Q: Most people around the world don’t realize that many parts of Africa, especially in Nigeria, finally have sophisticated infrastructures despite being considered developing nations. The history of Africa is varied and rich, with much of its potential still yet to be unlocked. What if anything do you feel is unique to African nations that you might not find in places like the United Kingdom or the United States?
A: Opportunities in Nigeria are still blossoming, and there is a lot of potential and talent yet to be tapped. I think what we see in Nigeria, especially, but other parts of Africa as well, reflects a belief by young people that it’s becoming very possible to pursue success in a professional capacity. They carry a deep resolve to take their careers to the next level and make their lives better, despite a myriad of social and economic challenges less prevalent in the West. That’s what inspires me the most.
Q: You spent quite some time working for Chevron Nigeria Limited on its Agura Independent Power Project designing IT systems. Nigeria’s oil reserves are substantial, and as this sector develops, just like in the United States, there are social and environmental issues impacted by this progress. How much are projects such as those affected by laws and regulations in African nations, and what trends do you expect in the African regulatory landscape over the next five or ten years?
A: The regulatory environment in Nigeria is complex, creating challenges even for companies that strive hard to be compliant! There’s legislation to regulate almost every area of economic activity. The pro-transparency, anti-corruption inclination of present administrations are seen as helping ensure accountability and good governance. That means empowered regulators are comfortable with coming down hard on breaches of local regulation. However, there hasn’t been as much impact compared to other financial, telecommunications, and energy sectors operating in other parts of the world.
Yet amidst the mix of regulatory change and remaining instability, we do see opportunities for organizations to advance their local positioning and risk management approach. Performing necessary compliance audits and investing and internal capacity-building around compliance issues is being achieved. In Africa, I believe companies should learn to prioritize engagement and seek to build long-lasting interaction not only with regulators but across a broader base of public sector stakeholders. Engagement will intensify the understanding of regulators’ priorities and facilitate dialogue that will ultimately improve policy formulation, and consequently help organizations to shape the ethical business environment around their operations.
Q: You have hosted a plethora of international business leaders at your conferences to bring new ideas to Africa. What kinds of contributions are Information Age professionals in the rest of the world making to support the development of these professions in Africa?
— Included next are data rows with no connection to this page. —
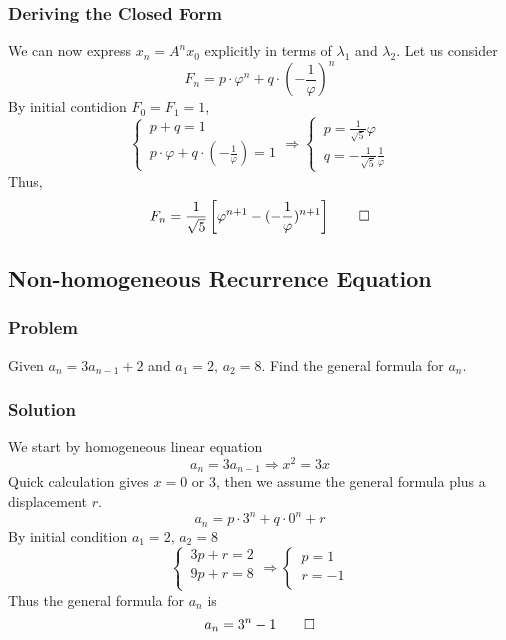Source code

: \documentclass[11pt]{article}
\begin{document}
\subsubsection{Deriving the Closed Form}
We can now express $x_n = A^n x_0$ explicitly in terms of $\lambda_1$ and $\lambda_2$. Let us consider
\[
    F_n=p\cdot\varphi^n + q\cdot(-\frac{1}{\varphi})^n
\]
By initial contidion $F_0=F_1=1$, 
\[
    \begin{cases}
        \displaystyle
        \,p+q=1\\
        \displaystyle
        \,p\cdot\varphi + q\cdot (-\frac{1}{\varphi}) = 1
    \end{cases}
    \Rightarrow
    \begin{cases}
        \displaystyle
        \,p=\frac{1}{\sqrt{5}}\varphi\\
        \displaystyle
        \,q=-\frac{1}{\sqrt{5}}\frac{1}{\varphi}
    \end{cases}
\]
Thus, 
\[
    F_n = \frac{1}{\sqrt{5}}\left[\varphi^{n+1} - (-\frac{1}{\varphi})^{n+1}\right] \qed
\]
\subsection{Non-homogeneous Recurrence Equation}
\subsubsection{Problem}
Given $a_n=3a_{n-1}+2$  and $a_1 = 2,\,a_2 = 8$. Find the general formula for $a_n$. 
\subsubsection*{Solution}
We start by  homogeneous linear equation
\[
    a_n=3a_{n-1}\Rightarrow x^2=3x
\]
Quick calculation gives $\displaystyle x=0 \text{ or }3$, then we assume the general formula plus a displacement $r$.
\[
    a_n=p\cdot 3^n + q\cdot 0^n + r
\]
By initial condition $a_1 = 2,\, a_2 = 8$
\[
    \begin{cases}
        \displaystyle
        \,3p+r=2\\
        \displaystyle
        \,9p+r=8\\
    \end{cases}
    \Rightarrow
    \begin{cases}
        \displaystyle
        \,p=1\\
        \displaystyle
        \,r=-1\\
    \end{cases}
\]
Thus the general formula for $a_n$ is 
\[
    a_n = 3^n - 1 \qed
\]
\end{document}
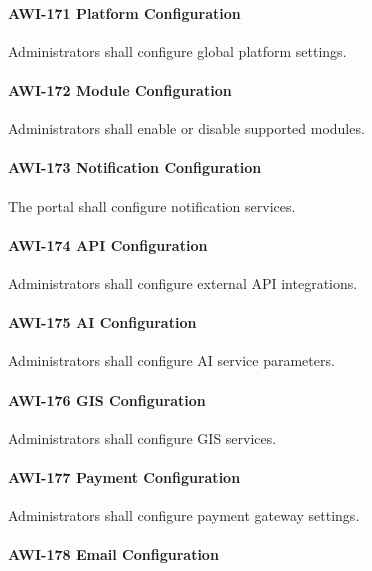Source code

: \paragraph{AWI-171 Platform Configuration}

Administrators shall configure global platform settings.

\paragraph{AWI-172 Module Configuration}

Administrators shall enable or disable supported modules.

\paragraph{AWI-173 Notification Configuration}

The portal shall configure notification services.

\paragraph{AWI-174 API Configuration}

Administrators shall configure external API integrations.

\paragraph{AWI-175 AI Configuration}

Administrators shall configure AI service parameters.

\paragraph{AWI-176 GIS Configuration}

Administrators shall configure GIS services.

\paragraph{AWI-177 Payment Configuration}

Administrators shall configure payment gateway settings.

\paragraph{AWI-178 Email Configuration}

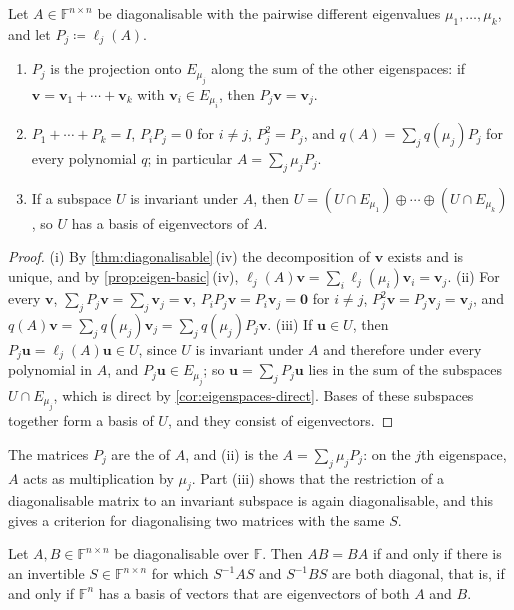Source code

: \begin{lemma}
\label{lem:spectral-projections}
Let $A\in\mathbb F^{n\times n}$ be diagonalisable with the pairwise different eigenvalues $\mu_1,\ldots,\mu_k$, and let $P_j\coloneqq\ell_j(A)$.
\begin{enumerate}
\item $P_j$ is the projection onto $E_{\mu_j}$ along the sum of the other eigenspaces: if $\mathbf v=\mathbf v_1+\cdots+\mathbf v_k$ with $\mathbf v_i\in E_{\mu_i}$, then $P_j\mathbf v=\mathbf v_j$.
\item $P_1+\cdots+P_k=I$, $P_iP_j=0$ for $i\ne j$, $P_j^2=P_j$, and $q(A)=\sum_jq(\mu_j)P_j$ for every polynomial $q$; in particular $A=\sum_j\mu_jP_j$.
\item If a subspace $U$ is invariant under $A$, then $U=(U\cap E_{\mu_1})\oplus\cdots\oplus(U\cap E_{\mu_k})$, so $U$ has a basis of eigenvectors of $A$.
\end{enumerate}
\end{lemma}

\begin{proof}
(i) By \cref{thm:diagonalisable}\,(iv) the decomposition of $\mathbf v$ exists and is unique, and by \cref{prop:eigen-basic}\,(iv), $\ell_j(A)\mathbf v=\sum_i\ell_j(\mu_i)\mathbf v_i=\mathbf v_j$. (ii) For every $\mathbf v$, $\sum_jP_j\mathbf v=\sum_j\mathbf v_j=\mathbf v$, $P_iP_j\mathbf v=P_i\mathbf v_j=\mathbf 0$ for $i\ne j$, $P_j^2\mathbf v=P_j\mathbf v_j=\mathbf v_j$, and $q(A)\mathbf v=\sum_jq(\mu_j)\mathbf v_j=\sum_jq(\mu_j)P_j\mathbf v$. (iii) If $\mathbf u\in U$, then $P_j\mathbf u=\ell_j(A)\mathbf u\in U$, since $U$ is invariant under $A$ and therefore under every polynomial in $A$, and $P_j\mathbf u\in E_{\mu_j}$; so $\mathbf u=\sum_jP_j\mathbf u$ lies in the sum of the subspaces $U\cap E_{\mu_j}$, which is direct by \cref{cor:eigenspaces-direct}. Bases of these subspaces together form a basis of $U$, and they consist of eigenvectors.
\end{proof}

The matrices $P_j$ are the  of $A$, and (ii) is the  $A=\sum_j\mu_jP_j$: on the $j$th eigenspace, $A$ acts as multiplication by $\mu_j$. Part (iii) shows that the restriction of a diagonalisable matrix to an invariant subspace is again diagonalisable, and this gives a criterion for diagonalising two matrices with the same $S$.

\begin{theorem}
\label{thm:simultaneous}
Let $A,B\in\mathbb F^{n\times n}$ be diagonalisable over $\mathbb F$. Then $AB=BA$ if and only if there is an invertible $S\in\mathbb F^{n\times n}$ for which $S^{-1}AS$ and $S^{-1}BS$ are both diagonal, that is, if and only if $\mathbb F^n$ has a basis of vectors that are eigenvectors of both $A$ and $B$.
\end{theorem}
A: A lot is happening in terms of development in the global information management space, which I think Africa is yet to integrate into, realize, or benefit from fully. Nevertheless, some professionals and organizations like the Information and Records Management Society (IRMS), the International Records Management Trust (IRMT), and the Information Governance Initiative (IGI) have been of tremendous inspiration and support to the development of our industry and job seekers in Africa. There are lots of opportunities for international professionals who might be interested in exploring, including business and consultancy services here. The records and information management profession of the 21st century is one for the brave-hearted, exciting, and with further potential than ever before.